A Secret Is Finally Revealed
Ephesians 1:1-14
Sermon
by Harold Warlick

Picture an attractive mother, a handsome husband, and three lucky children. The little children are fortunate because they have been adopted by the mother and father. The mother can not naturally bear children. She had a bodily imperfection when she was born which resulted in her having had a colostomy, the process where you wear a bag with a tube to empty your wastes from your body. It was a most difficult and, obviously, painful condition with which to live. Consequently over the years the parents adopted two children. Then, last year, the mother had an ovarian tumor removed which was the size of a volleyball. That’s when they adopted the third child.

In her college years the mother was the captain of the cheer-leading squad at Duke University. The great Duke basketball team was charging its way toward a national championship under Coach K. when the Atlantic Coast Conference Championship rolled into the Greensboro Coliseum. Her minister was fortunate enough to secure a ticket to the Duke-Maryland game and took his seat in section 108. That section was full of University of Virginia fans. But Virginia did not play until the next game. The few hundred fans in that section were casually eating hot dogs, sipping over-priced soft drinks, and waiting through a game in which they had little interest.

The minister stepped into the aisle and looked down and got a big smile and wave from this Duke cheerleader. A nicely-dressed woman seated next to him noticed it and asked, “Is that girl a relative of yours?” He replied, “No, just a great friend and a great person.”

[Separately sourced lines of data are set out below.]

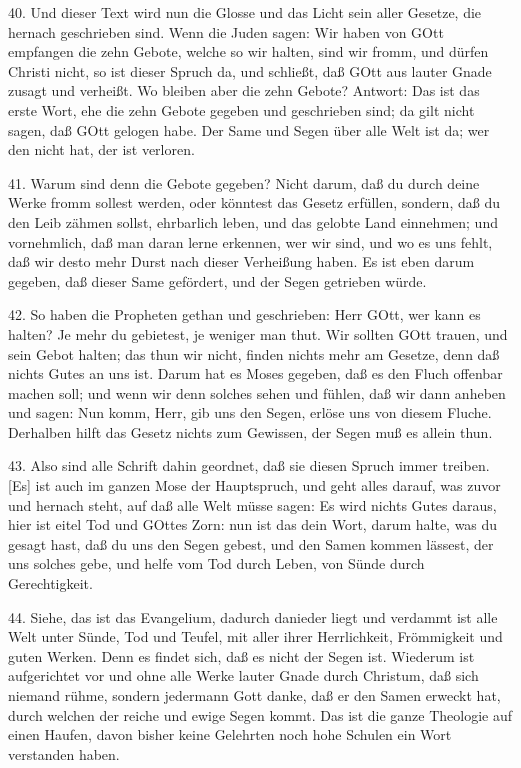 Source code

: 40. Und dieser Text wird nun die Glosse und das Licht sein aller Gesetze, die hernach geschrieben sind. Wenn die Juden sagen: Wir haben von GOtt empfangen die zehn Gebote, welche so wir halten, sind wir fromm, und dürfen Christi nicht, so ist dieser Spruch da, und schließt, daß GOtt aus lauter Gnade zusagt und verheißt. Wo bleiben aber die zehn Gebote? Antwort: Das ist das erste Wort, ehe die zehn Gebote gegeben und geschrieben sind; da gilt nicht sagen, daß GOtt gelogen habe. Der Same und Segen über alle Welt ist da; wer den nicht hat, der ist verloren.

41. Warum sind denn die Gebote gegeben? Nicht darum, daß du durch deine Werke fromm sollest werden, oder könntest das Gesetz erfüllen, sondern, daß du den Leib zähmen sollst, ehrbarlich leben, und das gelobte Land einnehmen; und vornehmlich, daß man daran lerne erkennen, wer wir sind, und wo es uns fehlt, daß wir desto mehr Durst nach dieser Verheißung haben. Es ist eben darum gegeben, daß dieser Same gefördert, und der Segen getrieben würde.

42. So haben die Propheten gethan und geschrieben: Herr GOtt, wer kann es halten? Je mehr du gebietest, je weniger man thut. Wir sollten GOtt trauen, und sein Gebot halten; das thun wir nicht, finden nichts mehr am Gesetze, denn daß nichts Gutes an uns ist. Darum hat es Moses gegeben, daß es den Fluch offenbar machen soll; und wenn wir denn solches sehen und fühlen, daß wir dann anheben und sagen: Nun komm, Herr, gib uns den Segen, erlöse uns von diesem Fluche. Derhalben hilft das Gesetz nichts zum Gewissen, der Segen muß es allein thun.

43. Also sind alle Schrift dahin geordnet, daß sie diesen Spruch immer treiben. [Es] ist auch im ganzen Mose der Hauptspruch, und geht alles darauf, was zuvor und hernach steht, auf daß alle Welt müsse sagen: Es wird nichts Gutes daraus, hier ist eitel Tod und GOttes Zorn: nun ist das dein Wort, darum halte, was
du gesagt hast, daß du uns den Segen gebest, und den Samen kommen lässest, der uns solches gebe, und helfe vom Tod durch Leben, von Sünde durch Gerechtigkeit.

44. Siehe, das ist das Evangelium, dadurch danieder liegt und verdammt ist alle Welt unter Sünde, Tod und Teufel, mit aller ihrer Herrlichkeit, Frömmigkeit und guten Werken. Denn es findet sich, daß es nicht der Segen ist. Wiederum ist aufgerichtet vor und ohne alle Werke lauter Gnade durch Christum, daß sich niemand rühme, sondern jedermann Gott danke, daß er den Samen erweckt hat, durch welchen der reiche und ewige Segen kommt. Das ist die ganze Theologie auf einen Haufen, davon bisher keine Gelehrten noch hohe Schulen ein Wort verstanden haben.


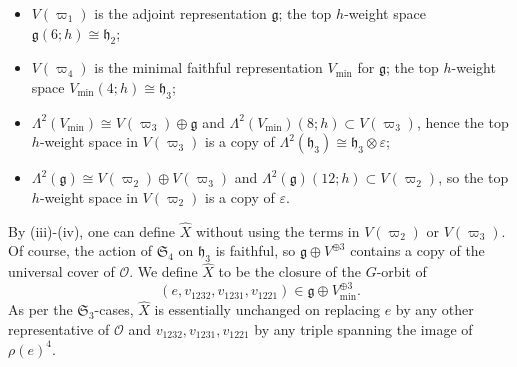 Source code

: \documentclass{amsart}
\theoremstyle{definition}
\def\mini{\mathrm{min}}
\newcommand{\g}{\mathfrak{g}}
\newcommand{\0}{\mathcal{O}}
\begin{document}
\begin{itemize}
\item[i)] $V(\varpi_1)$ is the adjoint representation ${\mathfrak g}$; the top $h$-weight space ${\mathfrak g}(6;h)\cong {\mathfrak h}_2$;

\item[ii)] $V(\varpi_4)$ is the minimal faithful representation $V_{\mini}$ for ${\mathfrak g}$; the top $h$-weight space $V_{\mini}(4;h)\cong{\mathfrak h}_3$;

\item[iii)] $\Lambda^2(V_{\mini})\cong V(\varpi_3)\oplus \g$ and $\Lambda^2(V_{\mini})(8;h)\subset V(\varpi_3)$, hence the top $h$-weight space in $V(\varpi_3)$ is a copy of $\Lambda^2({\mathfrak h}_3)\cong {\mathfrak h}_3\otimes\varepsilon$;

\item[iv)] $\Lambda^2(\g)\cong V(\varpi_2)\oplus V(\varpi_3)$ and $\Lambda^2(\g)(12;h)\subset V(\varpi_2)$, so the top $h$-weight space in $V(\varpi_2)$ is a copy of $\varepsilon$.
\end{itemize}

By (iii)-(iv), one can define $\hat{X}$ without using the terms in $V(\varpi_2)$ or $V(\varpi_3)$.
Of course, the action of $\mathfrak{S}_4$ on ${\mathfrak h}_3$ is faithful, so $\g\oplus V^{\oplus 3}$ contains a copy of the universal cover of $\0$.
We define $\hat{X}$ to be the closure of the $G$-orbit of 
$$(e,v_{1232}, v_{1231}, v_{1221})\in {\mathfrak g}\oplus  V_\mini^{\oplus 3}.$$
As per the $\mathfrak{S}_3$-cases, $\hat{X}$ is essentially unchanged on replacing $e$ by any other representative of $\0$ and $v_{1232},v_{1231},v_{1221}$ by any triple spanning the image of $\rho(e)^4$.
\end{document}
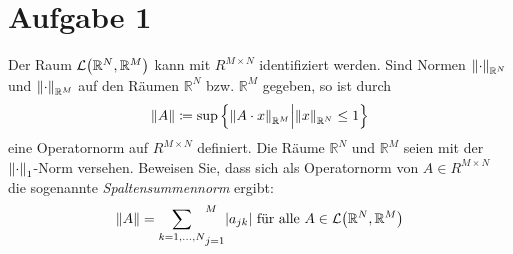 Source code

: \documentclass{scrreprt}
\begin{document}
\section*{Aufgabe 1} Der Raum $\mathcal{L}\qty(\mathbb{R}^N, \mathbb{R}^M)$ kann mit
$R^{M \times N}$ identifiziert werden.
Sind Normen $\norm{\cdot}_{\mathbb{R}^N}$ und
$\norm{\cdot}_{\mathbb{R}^M}$ auf den Räumen $\mathbb{R}^N$ bzw.
$\mathbb{R}^M$ gegeben, so ist durch
\[
  \norm{A} \coloneqq \sup\qty{ \norm{A \cdot x}_{\mathbb{R}^M} {\Big |} \norm{x}_{\mathbb{R}^N} \leq 1}
\]
eine Operatornorm auf $R^{M \times N}$ definiert.
Die Räume $\mathbb{R}^N$ und $\mathbb{R}^M$ seien mit der $\norm{\cdot}_1$-Norm
versehen.
Beweisen Sie, dass sich als Operatornorm von $A \in R^{M \times N}$ die
sogenannte \textit{Spaltensummennorm} ergibt:
\[
  \norm{A} = \underset{k=1,\ldots,N}\sum_{j=1}^M \abs{a_{jk}} \text{ für alle } A \in \mathcal{L}\qty(\mathbb{R}^N, \mathbb{R}^M)
\]
\end{document}
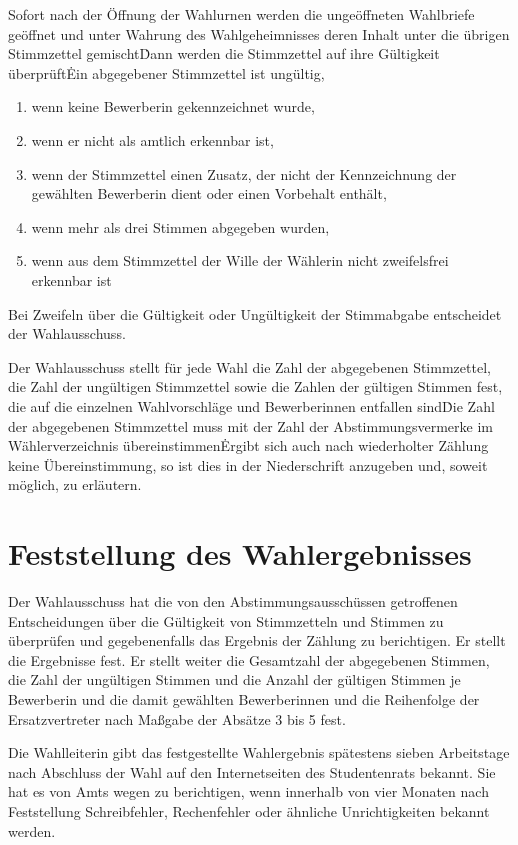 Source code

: \begin{multicols}{2}
\Abs \Satz Sofort nach der Öffnung der Wahlurnen werden die ungeöffneten Wahlbriefe geöffnet und unter Wahrung des Wahlgeheimnisses deren Inhalt unter die übrigen Stimmzettel gemischt\. Dann werden die Stimmzettel auf ihre Gültigkeit überprüft\. Ein abgegebener Stimmzettel ist ungültig,
\begin{enumerate}
\item wenn keine Bewerberin gekennzeichnet wurde,
\item wenn er nicht als amtlich erkennbar ist,
\item wenn der Stimmzettel einen Zusatz, der nicht der Kennzeichnung der gewählten
Bewerberin dient oder einen Vorbehalt enthält,
\item wenn mehr als drei Stimmen abgegeben wurden,
\item wenn aus dem Stimmzettel der Wille der Wählerin nicht zweifelsfrei erkennbar ist
\end {enumerate}

\Abs \Satz Bei Zweifeln über die Gültigkeit oder Ungültigkeit der Stimmabgabe entscheidet der Wahlausschuss.

\Abs \Satz Der Wahlausschuss stellt für jede Wahl die Zahl der abgegebenen Stimmzettel, die Zahl der ungültigen Stimmzettel sowie die Zahlen der gültigen Stimmen fest, die auf die einzelnen Wahlvorschläge und Bewerberinnen entfallen sind\. Die Zahl der abgegebenen Stimmzettel muss mit der Zahl der Abstimmungsvermerke im Wählerverzeichnis übereinstimmen\. Ergibt sich auch nach wiederholter Zählung keine Übereinstimmung, so ist dies in der Niederschrift anzugeben und, soweit möglich, zu erläutern.

\section {Feststellung des Wahlergebnisses}
\Abs \Satz Der Wahlausschuss hat die von den Abstimmungsausschüssen getroffenen Entscheidungen über die Gültigkeit von Stimmzetteln und Stimmen zu überprüfen und gegebenenfalls das Ergebnis der Zählung zu berichtigen. Er stellt die Ergebnisse fest. Er stellt weiter die Gesamtzahl der abgegebenen Stimmen, die Zahl der ungültigen Stimmen und die Anzahl der gültigen Stimmen je Bewerberin und die damit gewählten Bewerberinnen und die Reihenfolge der Ersatzvertreter nach Maßgabe der Absätze 3 bis 5 fest.

\Abs \Satz Die Wahlleiterin gibt das festgestellte Wahlergebnis spätestens sieben Arbeitstage nach Abschluss der Wahl auf den Internetseiten des Studentenrats bekannt. Sie hat es von Amts wegen zu berichtigen, wenn innerhalb von vier Monaten nach Feststellung Schreibfehler, Rechenfehler oder ähnliche Unrichtigkeiten bekannt werden.


\end{multicols}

Well, you know how the television camera person will pick out a pretty, athletic cheerleader to focus on during cut-aways throughout a game. The ESPN director chose her for obvious reasons. She was the prettiest. She was the most athletic. And her face radiated a sheer joy that just lit up the screen. As the game started and progressed, the cheerleader routines got more frenzied and complex. By the second time out the Duke pep band was playing faster and faster. The cheerleaders were into incredible dance steps, forward and backward flips, and body shakes and twists out at mid-court. The ESPN camera, with its long cable, was right out there at mid-court with the cameraman lying on the floor shooting the performance of this single girl.

The lady next to the minister leaned over and said, “Your friend is fabulous. She’s amazing. I’ve never seen anybody dance like that. No wonder the national television crew is focusing on her. She’s so radiant!”

“Yes,” he exclaimed. “She’s always been joyous. And it’s amazing that she does all that despite having had a colostomy as a child. She will never be able to bear children.”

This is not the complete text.